DirectTV – Satellite TV

Cricket Wireless – Communications (discount)

Through these divisions, the company looks to continue offering Mobile solutions to the world.  It is currently leading the charge in implementing 5G technology throughout the world.


AT&T is a dividend aristocrat.  It has been paying a steady, growing dividend for 35 years running.  Its current dividend is $.52/quarter, which comes out an annual dividend payout of $2.08.  Though AT&T is ‘younger’ in terms of its dividend payment record than the other companies previously mentioned, it is still a solid streak of dividend payments.


T Dividend Income

If one were to pick up $10,000 worth of $T stock, you would get:

  • 16.8 additional shares per year
  • 5.91% yield
  • $590.57 in annual dividend income per year

The Outlook

finviz dynamic chart for T

Out of all these stocks, $T proves the highest in risk profile.  It has a large debt load and it is questioned whether the company paid too much to acquire Time Warner.  With that being said, with great risk comes great rewards.

$T has a great dividend yield of ~6% and its shares are trading near 52 weeks lows.  My biggest positive with $T is that it continues to have ample cash flow.
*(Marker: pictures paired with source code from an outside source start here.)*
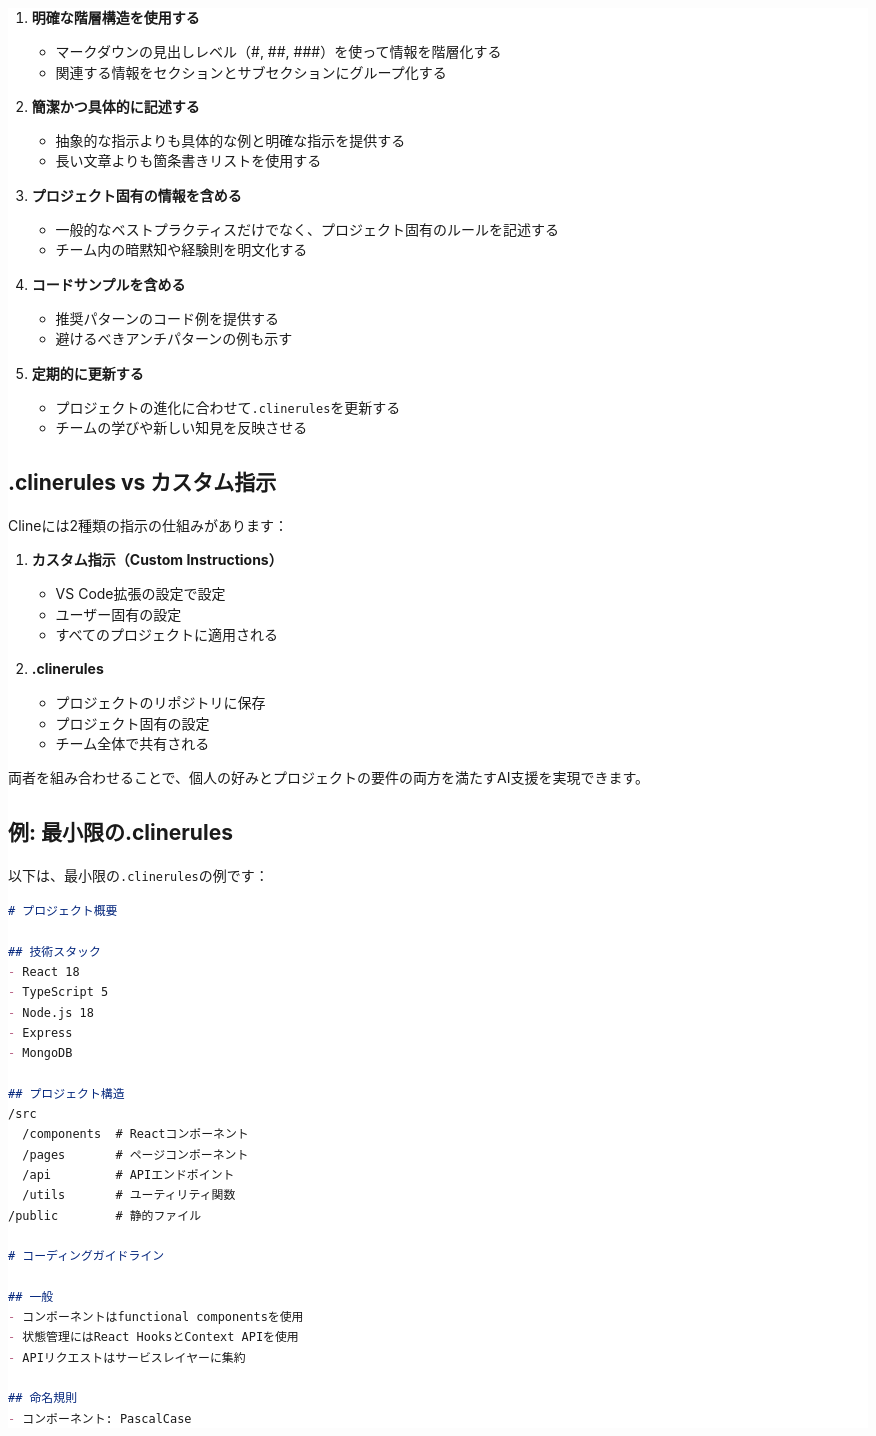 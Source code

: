 1. **明確な階層構造を使用する**
   - マークダウンの見出しレベル（#, ##, ###）を使って情報を階層化する
   - 関連する情報をセクションとサブセクションにグループ化する

2. **簡潔かつ具体的に記述する**
   - 抽象的な指示よりも具体的な例と明確な指示を提供する
   - 長い文章よりも箇条書きリストを使用する

3. **プロジェクト固有の情報を含める**
   - 一般的なベストプラクティスだけでなく、プロジェクト固有のルールを記述する
   - チーム内の暗黙知や経験則を明文化する

4. **コードサンプルを含める**
   - 推奨パターンのコード例を提供する
   - 避けるべきアンチパターンの例も示す

5. **定期的に更新する**
   - プロジェクトの進化に合わせて`.clinerules`を更新する
   - チームの学びや新しい知見を反映させる

## .clinerules vs カスタム指示

Clineには2種類の指示の仕組みがあります：

1. **カスタム指示（Custom Instructions）**
   - VS Code拡張の設定で設定
   - ユーザー固有の設定
   - すべてのプロジェクトに適用される

2. **.clinerules**
   - プロジェクトのリポジトリに保存
   - プロジェクト固有の設定
   - チーム全体で共有される

両者を組み合わせることで、個人の好みとプロジェクトの要件の両方を満たすAI支援を実現できます。

## 例: 最小限の.clinerules

以下は、最小限の`.clinerules`の例です：

```markdown
# プロジェクト概要

## 技術スタック
- React 18
- TypeScript 5
- Node.js 18
- Express
- MongoDB

## プロジェクト構造
/src
  /components  # Reactコンポーネント
  /pages       # ページコンポーネント
  /api         # APIエンドポイント
  /utils       # ユーティリティ関数
/public        # 静的ファイル

# コーディングガイドライン

## 一般
- コンポーネントはfunctional componentsを使用
- 状態管理にはReact HooksとContext APIを使用
- APIリクエストはサービスレイヤーに集約

## 命名規則
- コンポーネント: PascalCase
```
Since cash flow is the ultimate determiner of a company’s earning power, it stands to reason that so long as cash flow remains high, debt can be paid while the dividend is preserved.
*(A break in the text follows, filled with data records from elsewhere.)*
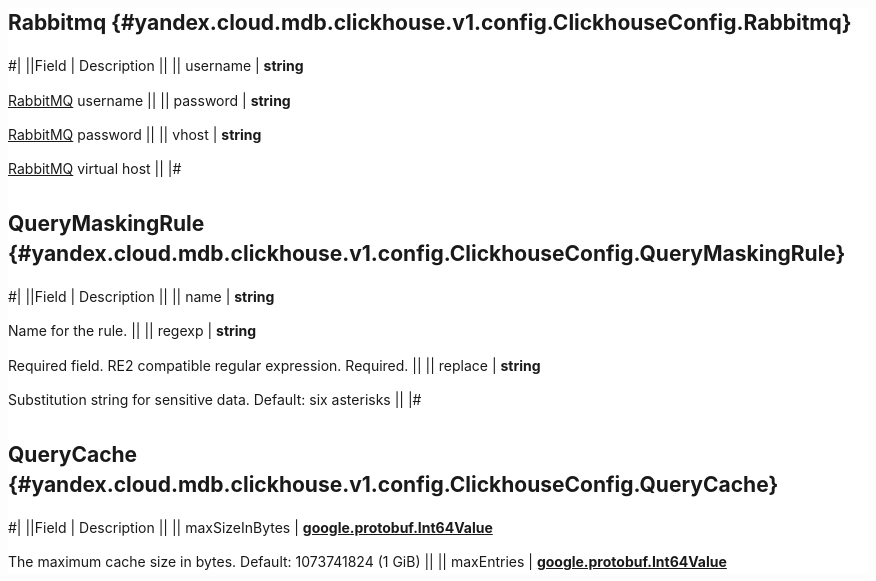 ## Rabbitmq {#yandex.cloud.mdb.clickhouse.v1.config.ClickhouseConfig.Rabbitmq}

#|
||Field | Description ||
|| username | **string**

[RabbitMQ](https://clickhouse.com/docs/en/engines/table-engines/integrations/rabbitmq/) username ||
|| password | **string**

[RabbitMQ](https://clickhouse.com/docs/en/engines/table-engines/integrations/rabbitmq/) password ||
|| vhost | **string**

[RabbitMQ](https://clickhouse.com/docs/en/engines/table-engines/integrations/rabbitmq/) virtual host ||
|#

## QueryMaskingRule {#yandex.cloud.mdb.clickhouse.v1.config.ClickhouseConfig.QueryMaskingRule}

#|
||Field | Description ||
|| name | **string**

Name for the rule. ||
|| regexp | **string**

Required field. RE2 compatible regular expression.
Required. ||
|| replace | **string**

Substitution string for sensitive data.
Default: six asterisks ||
|#

## QueryCache {#yandex.cloud.mdb.clickhouse.v1.config.ClickhouseConfig.QueryCache}

#|
||Field | Description ||
|| maxSizeInBytes | **[google.protobuf.Int64Value](https://developers.google.com/protocol-buffers/docs/reference/csharp/class/google/protobuf/well-known-types/int64-value)**

The maximum cache size in bytes.
Default: 1073741824 (1 GiB) ||
|| maxEntries | **[google.protobuf.Int64Value](https://developers.google.com/protocol-buffers/docs/reference/csharp/class/google/protobuf/well-known-types/int64-value)**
Overall, I feel comfortable with my current position in AT&T.  I am not sure I would add any more at the moment, though the proposition remains lucrative at these price points. I’d like to see debt being paid down and see solid progress on the Time Warner acquisition being paid down before I feel comfortable deploying more capital into this company.

*I/We are long PG, KO, MMM, and T.


(1) All the information above is not a recommendation for or against any investment vehicle or money management strategy. It should not be construed as advice and each individual that invests needs to take up any decision with the utmost care and diligence. Please seek the advice of a competent business professional before making any financial decision.